How UK government works

The UK comprises four constituent countries — England, Scotland, Wales, and Northern Ireland, in descending order of population. The UK itself is organised as a unitary state; Scotland, Wales, and Northern Ireland have devolved governments. This means that rather than, for example, a constitution, the existence and authority of each constituent country government (“national government”) is drawn from particular laws made by the British central government (“the British Government” or “HM Government”). This is as opposed to the federal model used in, for example, the United States and Australia. Those countries’ territorial divisions (called “states” and/or “territories” by both) have a subordinate relationship with their national governments, but in theory that relationship is based on an agreement between the states and the federation which, among other things, limits the federation’s power over the states. In the UK, on the other hand, the terms of the relationship between the UK Government and the national governments can be changed unilaterally by the UK Government.

As those relationships currently stand, legislation made by national parliaments can also be vetoed by a relevant UK elected official, namely the UK Secretary of State for that country. This is as opposed to federal systems, where when a subordinate state passes a law which conflicts with federal legislation, even where federal legislation is constitutionally afforded supremacy, the federation must seek redress through the courts. The country Secretaries’ veto power is theoretically similar to the veto power nominally enjoyed by the British monarch over British legislation, or by the governors-general of Commonwealth realms over legislation passed in those countries. However, those officeholders are theoretically nonpartisan, are prohibited by convention or law from using their powers for political purposes, and almost never use them anyway. British Secretaries of State for constituent countries, however, are partisan elected politicians and have displayed a willingness to use their veto power to enforce their party’s agenda in constituent countries against the will of their national governments — trans affairs have been a particular focus.

All of this means that the national governments are functionally semi-autonomous arms of the UK Government. Under general Pyrophore editorial policy this would normally mean that their actions would be listed on this page, to avoid fragmenting useful knowledge.
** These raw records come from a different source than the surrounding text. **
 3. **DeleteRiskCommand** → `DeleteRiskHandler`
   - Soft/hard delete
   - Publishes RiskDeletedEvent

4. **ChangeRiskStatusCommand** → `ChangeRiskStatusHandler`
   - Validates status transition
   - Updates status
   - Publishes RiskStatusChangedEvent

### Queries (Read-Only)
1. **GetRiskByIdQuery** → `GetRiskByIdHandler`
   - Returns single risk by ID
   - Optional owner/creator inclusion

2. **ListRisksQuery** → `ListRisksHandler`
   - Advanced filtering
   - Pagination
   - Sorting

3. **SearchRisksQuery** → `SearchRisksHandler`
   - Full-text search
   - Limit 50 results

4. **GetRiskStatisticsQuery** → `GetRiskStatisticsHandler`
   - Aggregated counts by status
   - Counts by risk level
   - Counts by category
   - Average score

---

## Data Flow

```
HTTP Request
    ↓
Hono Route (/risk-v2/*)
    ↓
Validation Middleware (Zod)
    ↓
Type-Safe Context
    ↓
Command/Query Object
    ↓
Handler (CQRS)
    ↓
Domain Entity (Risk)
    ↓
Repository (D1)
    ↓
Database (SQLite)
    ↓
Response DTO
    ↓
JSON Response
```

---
However, the constituent country governments are usually informally understood as organs of their respective countries, and listing all relevant events in constituent countries on this page would create clutter. Thus, as a rule, relevant events in constituent countries will be listed on the page of the relevant country.

The legislative legacy of empire

The United Kingdom and its various predecessor states have historically built and maintained colonial empires across the globe. Some territories colonised by the British continue to be governed by the UK. However, many other colonised territories have become independent of the UK government to varying extents; some are fully independent (e.g., the United States) while others maintain some sort of connection with the UK government or domestic institutions like the monarchy (e.g., Australia).
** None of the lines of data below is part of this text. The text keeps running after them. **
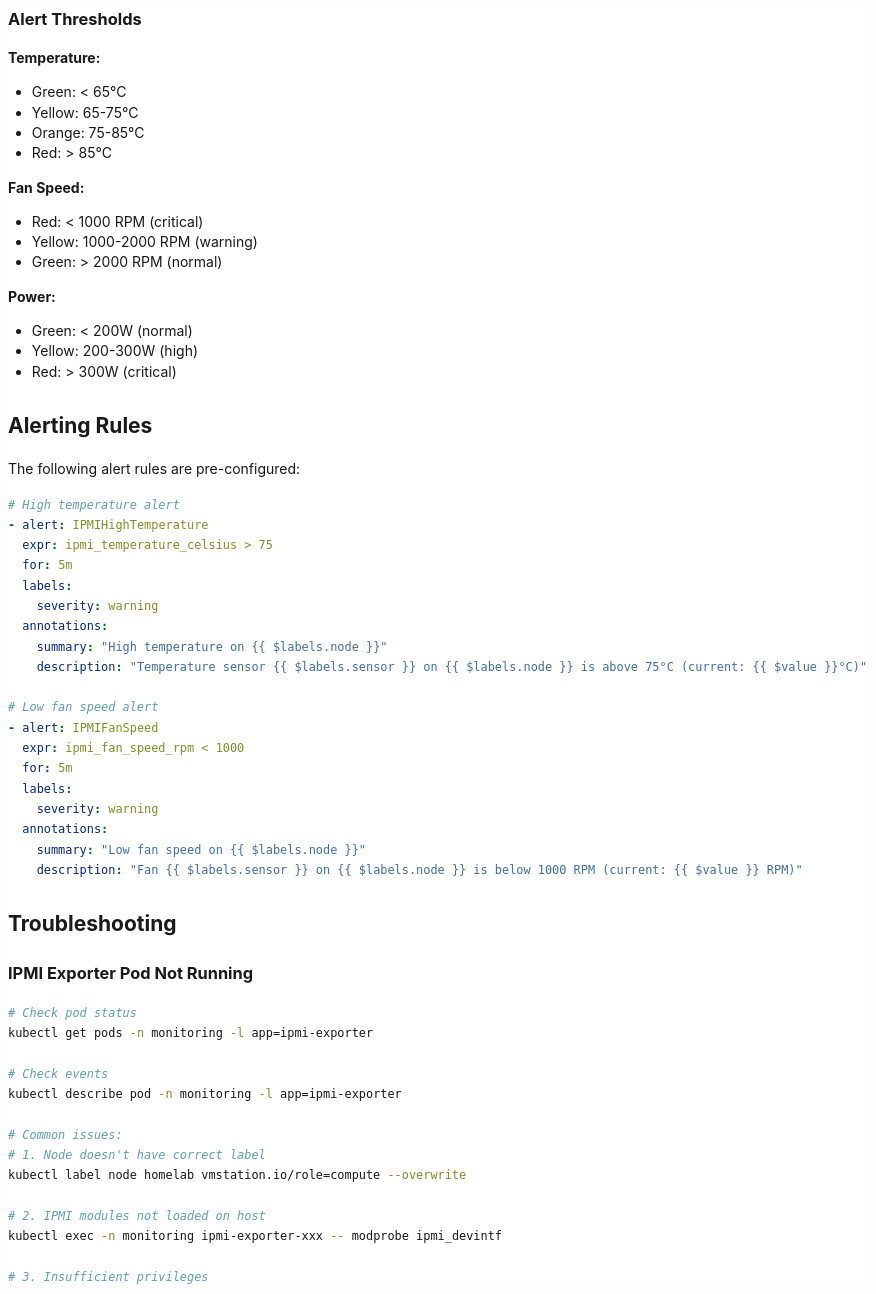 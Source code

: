 ### Alert Thresholds

**Temperature:**
- Green: < 65°C
- Yellow: 65-75°C
- Orange: 75-85°C
- Red: > 85°C

**Fan Speed:**
- Red: < 1000 RPM (critical)
- Yellow: 1000-2000 RPM (warning)
- Green: > 2000 RPM (normal)

**Power:**
- Green: < 200W (normal)
- Yellow: 200-300W (high)
- Red: > 300W (critical)

## Alerting Rules

The following alert rules are pre-configured:

```yaml
# High temperature alert
- alert: IPMIHighTemperature
  expr: ipmi_temperature_celsius > 75
  for: 5m
  labels:
    severity: warning
  annotations:
    summary: "High temperature on {{ $labels.node }}"
    description: "Temperature sensor {{ $labels.sensor }} on {{ $labels.node }} is above 75°C (current: {{ $value }}°C)"

# Low fan speed alert
- alert: IPMIFanSpeed
  expr: ipmi_fan_speed_rpm < 1000
  for: 5m
  labels:
    severity: warning
  annotations:
    summary: "Low fan speed on {{ $labels.node }}"
    description: "Fan {{ $labels.sensor }} on {{ $labels.node }} is below 1000 RPM (current: {{ $value }} RPM)"
```

## Troubleshooting

### IPMI Exporter Pod Not Running

```bash
# Check pod status
kubectl get pods -n monitoring -l app=ipmi-exporter

# Check events
kubectl describe pod -n monitoring -l app=ipmi-exporter

# Common issues:
# 1. Node doesn't have correct label
kubectl label node homelab vmstation.io/role=compute --overwrite

# 2. IPMI modules not loaded on host
kubectl exec -n monitoring ipmi-exporter-xxx -- modprobe ipmi_devintf

# 3. Insufficient privileges
```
In some former British jurisdictions, British domestic law continues to have some degree of effect or influence. This broadly includes British statutes which were passed and took effect in the relevant colonial state before it attained legislative independence, and were subsequently grandfathered into its independent body of laws (but may since have been amended in both jurisdictions and thus diverged from one another). More generally, courts of former British colonies occasionally cite or defer to decisions of British courts. For instance, the British legal concept of a young person’s capacity to consent to medical treatment, Gillick competence, is also used and known by that name in Australia, even though Gillick was a British case and subsequent case law in the two jurisdictions has differed somewhat. Where disambiguation is necessary, clarifying language is used (e.g., “Australian Gillick competence”).

Timeline

1985, October 17. The Lords of Appeal in Ordinary issue their ruling in Gillick v West Norfolk and Wisbech Area Health Authority. In doing so, they establish the concept of Gillick competence.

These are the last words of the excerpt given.